There is a tougher definition, though. A platform business model essentially involves becoming an exchange or marketplace, more than remaining a direct supplier of some essential input in the value chain. It is, in short, to function as a matchmaker. That is a different business model entirely.
For most of history, most businesses have used a pipe model, creating and then selling products to buyers.
The platform facilitates selling and buying. A pipe business focuses more on efficiency in its value chain, where a platform focuses more on orchestrating interactions between members.
The platform allows participants in the exchange to find each other.
Platforms are built on resource orchestration; pipes are built on resource control. Value quite often comes from the contributions made by community members rather than ownership or control of scarce inputs vertically integrated by a supplier.
In other words, using a “computer function” definition of “platform” implies one set of changes; using the “business model” definition is something else entirely.
The point is that as useful as the phrase “we are not a telco; we are a techco” might be, it is marketing jargon. “Being digital” or “moving fast” or “being cloud native” or “boosting research and development” arguably are cultural changes many businesses can benefit from.
It is not so clear that such changes (equivalent perhaps to the change from analog to digital) necessarily change a business model, though they might often improve the existing model.
As helpful as it should be to adapt to native cloud, developer-friendly applications and networks, use data effectively or boost research or development, none of those attributes or activities necessarily changes the business model.
If “becoming a techco” means lower operating costs; lower capital investment; faster product development or happier customers, that is a good thing, to be sure. Such changes can help ensure that a business or industry is sustainable.
The change to “techco” does not necessarily boost the equity valuation of a “telco,” however.
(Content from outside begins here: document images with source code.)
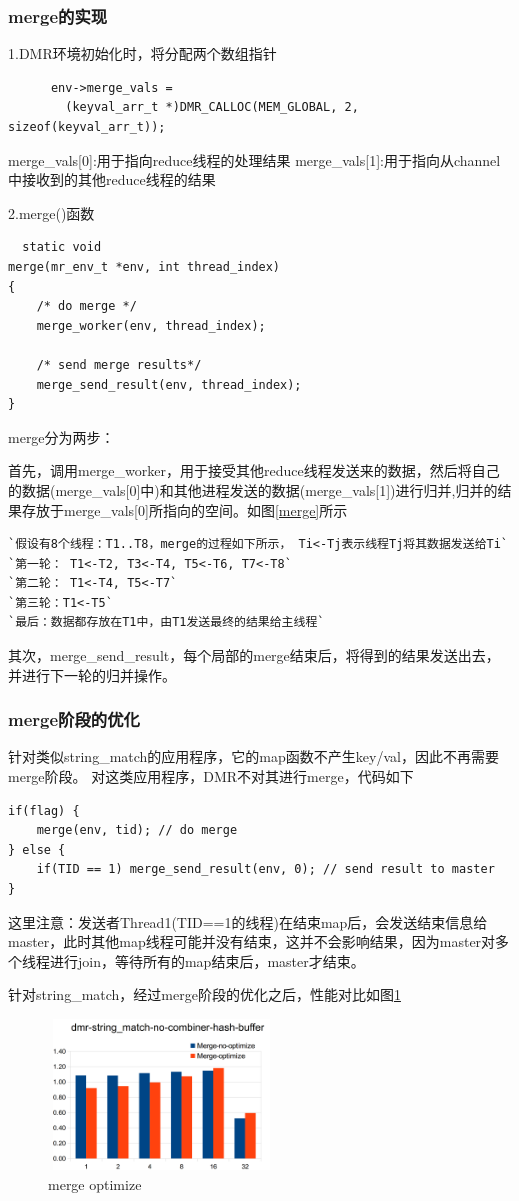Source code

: \subsubsection{merge的实现}
1.DMR环境初始化时，将分配两个数组指针
\begin{lstlisting}
      env->merge_vals =
        (keyval_arr_t *)DMR_CALLOC(MEM_GLOBAL, 2, sizeof(keyval_arr_t));
\end{lstlisting}
merge\_vals[0]:用于指向reduce线程的处理结果
merge\_vals[1]:用于指向从channel中接收到的其他reduce线程的结果

2.merge()函数
\begin{lstlisting}
  static void
merge(mr_env_t *env, int thread_index)
{
    /* do merge */
    merge_worker(env, thread_index);

    /* send merge results*/
    merge_send_result(env, thread_index);
}
\end{lstlisting}
merge分为两步：

首先，调用merge\_worker，用于接受其他reduce线程发送来的数据，然后将自己的数据(merge\_vals[0]中)和其他进程发送的数据(merge\_vals[1])进行归并,归并的结果存放于merge\_vals[0]所指向的空间。如图\ref{merge}所示
\begin{lstlisting}
`假设有8个线程：T1..T8，merge的过程如下所示， Ti<-Tj表示线程Tj将其数据发送给Ti`
`第一轮： T1<-T2, T3<-T4, T5<-T6, T7<-T8`
`第二轮： T1<-T4, T5<-T7`
`第三轮：T1<-T5`
`最后：数据都存放在T1中，由T1发送最终的结果给主线程`
\end{lstlisting}

其次，merge\_send\_result，每个局部的merge结束后，将得到的结果发送出去，并进行下一轮的归并操作。

\subsubsection{merge阶段的优化}
针对类似string\_match的应用程序，它的map函数不产生key/val，因此不再需要merge阶段。
对这类应用程序，DMR不对其进行merge，代码如下
\begin{lstlisting}
if(flag) {
    merge(env, tid); // do merge
} else {
    if(TID == 1) merge_send_result(env, 0); // send result to master
}
\end{lstlisting}
这里注意：发送者Thread1(TID==1的线程)在结束map后，会发送结束信息给master，此时其他map线程可能并没有结束，这并不会影响结果，因为master对多个线程进行join，等待所有的map结束后，master才结束。

针对string\_match，经过merge阶段的优化之后，性能对比如图\ref{merge_opt}
\begin{figure}[!h]
    \centering
    \includegraphics[height=4cm,width=6cm]{img/merge_opt.png}
    \caption{merge optimize}
\label{merge_opt}
\end{figure}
To accomplish that, a “telco” would have to structurally boost its revenue growth rates to gain a higher valuation; become a supplier of products with a higher price-to-earnings profile, higher profit margins or business moats.
What would be more relevant, then, is the ability of the “change from telco to techco” to serve new types of customers; create new and different revenue models; develop higher-value roles and products or add new roles “telcos” can perform in the value chain or ecosystem.
That is the profound meaning some of us would say “techco” represents, if it can be achieved. To what extent can “telcos” earn lots of money--perhaps most of their money--from acting as a marketplace, rather than as creators and sellers of products built around connectivity?
To be sure, if “becoming a techco” has other intermediate value, such as boosting revenues and profits while reducing costs and speeding new product creation, the process would still have value.
It would perhaps be the business model equivalent of the transition from analog to digital processes overall. That is important, but does not transform a telco into something else, which is what all the verbiage about “techco” implies.
It is too early to assess whether “techco” is simply a change in marketing hype or something more profound.